Enquanto uns pedem sol, Cícero espera o maior “toró” para vender guarda-chuva
Figura no Centro, vendedor trabalha há 31 anos nas ruas de Campo Grande
Cícero não olha para o céu como quem observa o voo de um pássaro ou o formato da nuvem. Também não conta estrelas. Em compensação, parece dividir o expediente com São Pedro. “É só eu pedir para chover que chove”, fala, sorrindo, durante as vendas de guarda-chuva.
Essa é a história do olhar de um vendedor chamado Cícero Firmino da Silva, 56 anos, que, há três décadas, diz trabalhar no Centro, em Campo Grande. “Já vendi de tudo, relógio do Paraguai, antena de TV, carregador de celular, tudo o que você imaginar”, conta.
Uma figura simples que, quase não é notada, entre as dezenas vendedores ambulantes no quarteirão da Praça Ary Coelho.
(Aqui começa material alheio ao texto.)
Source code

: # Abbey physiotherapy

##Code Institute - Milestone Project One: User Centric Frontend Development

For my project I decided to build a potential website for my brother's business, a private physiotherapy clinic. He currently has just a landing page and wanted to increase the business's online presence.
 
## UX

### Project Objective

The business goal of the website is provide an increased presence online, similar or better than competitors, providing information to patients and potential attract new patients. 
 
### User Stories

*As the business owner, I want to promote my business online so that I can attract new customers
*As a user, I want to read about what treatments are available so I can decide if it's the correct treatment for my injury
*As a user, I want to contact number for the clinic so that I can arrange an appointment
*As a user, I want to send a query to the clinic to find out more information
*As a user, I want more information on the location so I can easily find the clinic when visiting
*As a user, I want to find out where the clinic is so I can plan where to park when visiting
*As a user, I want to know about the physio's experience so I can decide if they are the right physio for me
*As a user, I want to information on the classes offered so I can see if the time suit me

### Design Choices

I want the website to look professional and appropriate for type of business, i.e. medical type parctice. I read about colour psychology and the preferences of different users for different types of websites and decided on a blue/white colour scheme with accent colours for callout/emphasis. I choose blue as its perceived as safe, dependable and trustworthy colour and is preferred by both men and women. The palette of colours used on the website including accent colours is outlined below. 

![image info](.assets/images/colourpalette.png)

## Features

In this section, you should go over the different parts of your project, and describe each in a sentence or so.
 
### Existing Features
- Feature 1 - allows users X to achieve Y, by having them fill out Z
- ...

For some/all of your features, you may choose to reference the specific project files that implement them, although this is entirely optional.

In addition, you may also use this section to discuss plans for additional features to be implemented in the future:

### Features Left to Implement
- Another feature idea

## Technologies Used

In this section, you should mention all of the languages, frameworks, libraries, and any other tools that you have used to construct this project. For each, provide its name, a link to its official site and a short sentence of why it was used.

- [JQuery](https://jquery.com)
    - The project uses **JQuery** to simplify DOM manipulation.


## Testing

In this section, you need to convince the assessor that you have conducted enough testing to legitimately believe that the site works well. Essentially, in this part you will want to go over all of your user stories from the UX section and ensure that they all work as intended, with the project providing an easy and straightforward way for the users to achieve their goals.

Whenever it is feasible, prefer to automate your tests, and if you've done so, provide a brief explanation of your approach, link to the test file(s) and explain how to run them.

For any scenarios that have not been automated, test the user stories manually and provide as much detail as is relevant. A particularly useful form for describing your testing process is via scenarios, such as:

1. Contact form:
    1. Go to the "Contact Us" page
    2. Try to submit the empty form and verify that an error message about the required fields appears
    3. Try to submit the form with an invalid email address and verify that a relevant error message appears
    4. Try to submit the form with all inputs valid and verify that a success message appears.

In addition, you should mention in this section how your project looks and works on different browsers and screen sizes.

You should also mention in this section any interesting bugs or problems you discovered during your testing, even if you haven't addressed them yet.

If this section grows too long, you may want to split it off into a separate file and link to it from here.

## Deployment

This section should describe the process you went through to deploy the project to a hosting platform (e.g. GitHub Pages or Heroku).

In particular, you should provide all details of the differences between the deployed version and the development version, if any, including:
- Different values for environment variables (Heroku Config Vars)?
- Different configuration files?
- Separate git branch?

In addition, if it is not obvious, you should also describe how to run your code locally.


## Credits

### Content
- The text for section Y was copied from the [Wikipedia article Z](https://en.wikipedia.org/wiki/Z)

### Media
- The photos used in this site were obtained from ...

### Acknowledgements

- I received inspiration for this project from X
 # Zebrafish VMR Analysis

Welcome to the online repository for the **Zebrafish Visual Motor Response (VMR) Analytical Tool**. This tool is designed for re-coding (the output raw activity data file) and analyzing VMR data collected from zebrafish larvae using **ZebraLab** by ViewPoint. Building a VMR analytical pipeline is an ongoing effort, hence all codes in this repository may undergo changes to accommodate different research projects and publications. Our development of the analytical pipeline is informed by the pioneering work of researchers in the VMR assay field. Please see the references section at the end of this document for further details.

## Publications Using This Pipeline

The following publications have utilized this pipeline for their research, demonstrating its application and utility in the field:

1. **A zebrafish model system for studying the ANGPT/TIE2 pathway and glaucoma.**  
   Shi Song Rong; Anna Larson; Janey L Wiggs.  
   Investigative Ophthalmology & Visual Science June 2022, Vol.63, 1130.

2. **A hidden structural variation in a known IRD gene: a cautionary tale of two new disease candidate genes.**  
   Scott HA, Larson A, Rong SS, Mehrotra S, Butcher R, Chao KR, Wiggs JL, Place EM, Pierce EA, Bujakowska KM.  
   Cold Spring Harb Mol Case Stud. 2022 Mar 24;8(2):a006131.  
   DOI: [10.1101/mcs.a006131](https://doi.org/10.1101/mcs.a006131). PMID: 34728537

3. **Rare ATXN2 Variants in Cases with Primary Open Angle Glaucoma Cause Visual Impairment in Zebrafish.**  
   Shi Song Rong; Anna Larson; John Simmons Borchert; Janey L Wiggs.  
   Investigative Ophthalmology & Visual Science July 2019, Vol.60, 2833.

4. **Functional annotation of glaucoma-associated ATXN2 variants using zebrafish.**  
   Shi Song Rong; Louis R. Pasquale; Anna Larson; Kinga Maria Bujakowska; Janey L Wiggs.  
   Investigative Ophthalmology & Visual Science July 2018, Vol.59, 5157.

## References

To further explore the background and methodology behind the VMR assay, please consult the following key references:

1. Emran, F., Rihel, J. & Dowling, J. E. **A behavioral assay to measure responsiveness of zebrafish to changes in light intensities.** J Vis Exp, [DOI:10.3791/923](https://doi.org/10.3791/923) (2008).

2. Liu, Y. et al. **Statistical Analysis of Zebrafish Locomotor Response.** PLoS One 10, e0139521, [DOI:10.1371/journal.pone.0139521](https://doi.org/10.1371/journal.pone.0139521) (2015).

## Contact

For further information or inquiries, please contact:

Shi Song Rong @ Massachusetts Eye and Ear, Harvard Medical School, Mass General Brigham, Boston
Mas, bastam os primeiros pingos de chuva despencar do céu para, até o mais desatento, atravessar a rua com olhar curioso para o homem baixo, magro, camisa social, que não tira os olhos do céu.
“O que senhor faz?”, pergunto, com cabeça inclinada, tentando enxergar a mesma coisa que Cícero. Aos risos, ele responde: “Se chove eu trabalho”, repete, três vezes, enquanto caminha com os guarda-chuvas no braço.
Enquanto uns pedem pelo sol, no janeiro que ainda resta, de férias para alguns, de piscinas para quem tem o privilégio numa tarde ensolarada, Cícero quer mesmo é que caia o maior “toró”. “Hoje eu vendo guarda-chuva, então, eu quero que chova, senão tenho que voltar para casa cheio de mercadoria”, afirma.
“Janeiro é um mês bom”, diz ele, que cuida o céu o tempo todo. “Eu fico olhando e a nuvem atende meu pedido. Enquanto muitos olham o tempo para não ter chuva, eu olho o céu como oportunidade”.
Assim é a vida do ambulante, que diz que por não ter estudado a rua foi uma opção. O homem nasceu em Terra Rica, no Paraná. Chegou por aqui em 1971. Morou em Deodápolis e em Dourados, até chegar a Capital.
Antes da vida como ambulante trabalhou anos na roça. Depois, casou-se, tornou-se pai de dois filhos e avô de duas meninas. “Veio família e eu fui trabalhar na rua. Primeiramente porque eu gosto, segundo porque não tenho estudo, naquela época era muito difícil”.
E foi isso que o tornou feliz, garante. “Isso é um dom que Deus me deu, eu não tenho dificuldade em vender, se tivesse que trabalhar os 365 dias do ano vendendo, eu venderia”, finaliza.
Esse texto poderia continuar aqui com novos parágrafos, porque quem tem três décadas de rua deve ter muita coisa para contar, mas graças ao pedido de Cícero, a chuva despencou com força, bem no meio da entrevista. Sem tempo para despedidas, lá se foi o vendedor correndo, oferecendo guarda-chuvas para quem tenta fugir dos pingos, que nesta semana caiu com força na tarde campo-grandense.